Roots of Unity

Since, by Euler's identity, $e^{j2\pi}=\cos(2\pi)+j\sin(2\pi)=1$, we can write

$$1^{k/M} = e^{j2\pi k/M}, \quad k=0,1,2,3,\dots,M-1.$$

These are the $M$th roots of unity. The special case $k=1$ is called the primitive $M$th root of unity, since integer powers of it give all of the others:

$$e^{j2\pi k/M} = \left(e^{j2\pi/M}\right)^k$$

The $M$th roots of unity are so important that they are often given a special notation in the signal processing literature:

$$W_M^k \isdef e^{j2\pi k/M}, \qquad k=0,1,2,\dots,M-1,$$

where $W_M$ denotes the primitive $M$th root of unity.^3.5 We may also call $W_M$ the generator of the mathematical group consisting of the $M$th roots of unity and their products.

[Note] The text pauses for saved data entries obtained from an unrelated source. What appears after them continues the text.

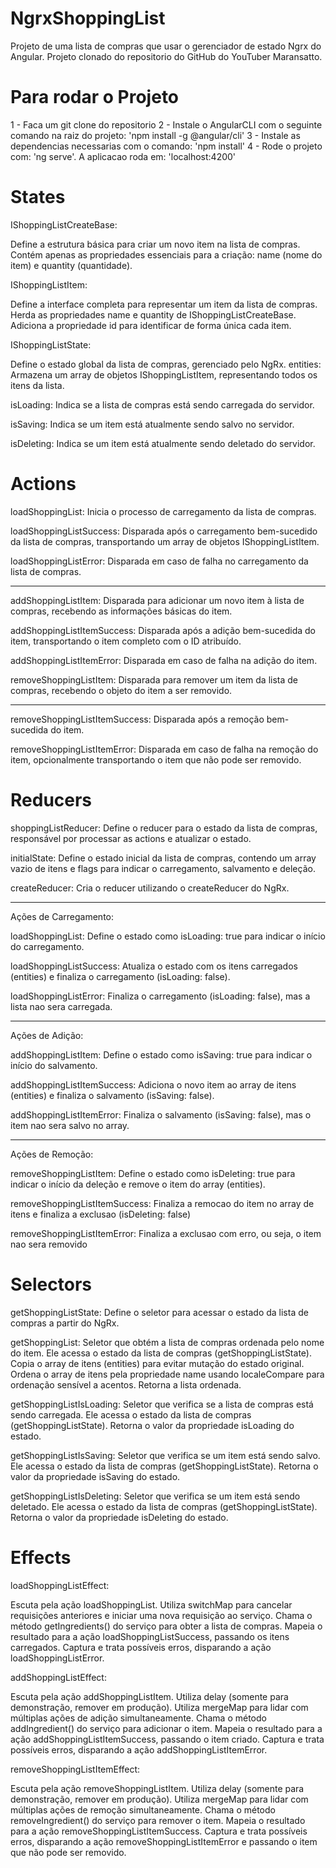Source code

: # NgrxShoppingList

Projeto de uma lista de compras que usar o gerenciador de estado Ngrx do Angular. Projeto clonado do repositorio do GitHub do YouTuber Maransatto.


# Para rodar o Projeto

1 - Faca um git clone do repositorio
2 - Instale o AngularCLI com o seguinte comando na raiz do projeto:
    'npm install -g @angular/cli'
3 - Instale as dependencias necessarias com o comando:
    'npm install'
4 - Rode o projeto com: 'ng serve'. A aplicacao roda em: 'localhost:4200'


# States

IShoppingListCreateBase:

  Define a estrutura básica para criar um novo item na lista de compras.
Contém apenas as propriedades essenciais para a criação: name (nome do item) e quantity (quantidade).

IShoppingListItem:

  Define a interface completa para representar um item da lista de compras.
Herda as propriedades name e quantity de IShoppingListCreateBase.
Adiciona a propriedade id para identificar de forma única cada item.

IShoppingListState:

  Define o estado global da lista de compras, gerenciado pelo NgRx.
entities: Armazena um array de objetos IShoppingListItem, representando todos os itens da lista.

  isLoading: Indica se a lista de compras está sendo carregada do servidor.

  isSaving: Indica se um item está atualmente sendo salvo no servidor.

  isDeleting: Indica se um item está atualmente sendo deletado do servidor.


# Actions

  loadShoppingList: Inicia o processo de carregamento da lista de compras.

  loadShoppingListSuccess: Disparada após o carregamento bem-sucedido da lista de compras, transportando um array de objetos IShoppingListItem.

  loadShoppingListError: Disparada em caso de falha no carregamento da lista de compras.

------------------------------------------------------------------------------

  addShoppingListItem: Disparada para adicionar um novo item à lista de compras, recebendo as informações básicas do item.

  addShoppingListItemSuccess: Disparada após a adição bem-sucedida do item, transportando o item completo com o ID atribuído.

  addShoppingListItemError: Disparada em caso de falha na adição do item.
  
  removeShoppingListItem: Disparada para remover um item da lista de compras, recebendo o objeto do item a ser removido.

-------------------------------------------------------------------------------

  removeShoppingListItemSuccess: Disparada após a remoção bem-sucedida do item.

  removeShoppingListItemError: Disparada em caso de falha na remoção do item, opcionalmente transportando o item que não pode ser removido.


# Reducers

  shoppingListReducer: Define o reducer para o estado da lista de compras, responsável por processar as actions e atualizar o estado.

  initialState: Define o estado inicial da lista de compras, contendo um array vazio de itens e flags para indicar o carregamento, salvamento e deleção.

  createReducer: Cria o reducer utilizando o createReducer do NgRx.

----------------------------------------------------------------------------------

Ações de Carregamento:

  loadShoppingList: Define o estado como isLoading: true para indicar o início do carregamento.

  loadShoppingListSuccess: Atualiza o estado com os itens carregados (entities) e finaliza o carregamento (isLoading: false).

  loadShoppingListError: Finaliza o carregamento (isLoading: false), mas a lista nao sera carregada.

---------------------------------------------------------------------------------

Ações de Adição:

  addShoppingListItem: Define o estado como isSaving: true para indicar o início do salvamento.

  addShoppingListItemSuccess: Adiciona o novo item ao array de itens (entities) e finaliza o salvamento (isSaving: false).

  addShoppingListItemError: Finaliza o salvamento (isSaving: false), mas o item nao sera salvo no array.

--------------------------------------------------------------------------------

Ações de Remoção:

  removeShoppingListItem: Define o estado como isDeleting: true para indicar o início da deleção e remove o item do array (entities).

  removeShoppingListItemSuccess: Finaliza a remocao do item no array de itens e finaliza a exclusao (isDeleting: false)

  removeShoppingListItemError: Finaliza a exclusao com erro, ou seja, o item nao sera removido


# Selectors

  getShoppingListState: Define o seletor para acessar o estado da lista de compras a partir do NgRx.

  getShoppingList: 
  Seletor que obtém a lista de compras ordenada pelo nome do item.
  Ele acessa o estado da lista de compras (getShoppingListState).
  Copia o array de itens (entities) para evitar mutação do estado original.
  Ordena o array de itens pela propriedade name usando localeCompare para ordenação sensível a acentos.
  Retorna a lista ordenada.

  getShoppingListIsLoading: Seletor que verifica se a lista de compras está sendo carregada.
  Ele acessa o estado da lista de compras (getShoppingListState).
  Retorna o valor da propriedade isLoading do estado.

  getShoppingListIsSaving: Seletor que verifica se um item está sendo salvo.
  Ele acessa o estado da lista de compras (getShoppingListState).
  Retorna o valor da propriedade isSaving do estado.

  getShoppingListIsDeleting: Seletor que verifica se um item está sendo deletado.
  Ele acessa o estado da lista de compras (getShoppingListState).
  Retorna o valor da propriedade isDeleting do estado.


# Effects

  loadShoppingListEffect:

  Escuta pela ação loadShoppingList.
  Utiliza switchMap para cancelar requisições anteriores e iniciar uma nova requisição ao serviço.
  Chama o método getIngredients() do serviço para obter a lista de compras.
  Mapeia o resultado para a ação loadShoppingListSuccess, passando os itens carregados.
  Captura e trata possíveis erros, disparando a ação loadShoppingListError.

  addShoppingListEffect:

  Escuta pela ação addShoppingListItem.
  Utiliza delay (somente para demonstração, remover em produção).
  Utiliza mergeMap para lidar com múltiplas ações de adição simultaneamente.
  Chama o método addIngredient() do serviço para adicionar o item.
  Mapeia o resultado para a ação addShoppingListItemSuccess, passando o item criado.
  Captura e trata possíveis erros, disparando a ação addShoppingListItemError.

  removeShoppingListItemEffect:

  Escuta pela ação removeShoppingListItem.
  Utiliza delay (somente para demonstração, remover em produção).
  Utiliza mergeMap para lidar com múltiplas ações de remoção simultaneamente.
  Chama o método removeIngredient() do serviço para remover o item.
  Mapeia o resultado para a ação removeShoppingListItemSuccess.
  Captura e trata possíveis erros, disparando a ação removeShoppingListItemError e passando o item que não pode ser removido.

We will learn later that the $N$th roots of unity are used to generate all the sinusoids used by the DFT and its inverse. The $k$th sinusoid is given by

$$W_N^{kn} = e^{j2\pi k n/N} \isdef e^{j\omega_k t_n} = \cos(\omega_k t_n) + j \sin(\omega_k t_n), \quad n=0,1,2,\dots,N-1$$

where $\omega_k \isdef 2\pi k/NT$, $t_n \isdef nT$, and $T$ is the sampling interval in seconds.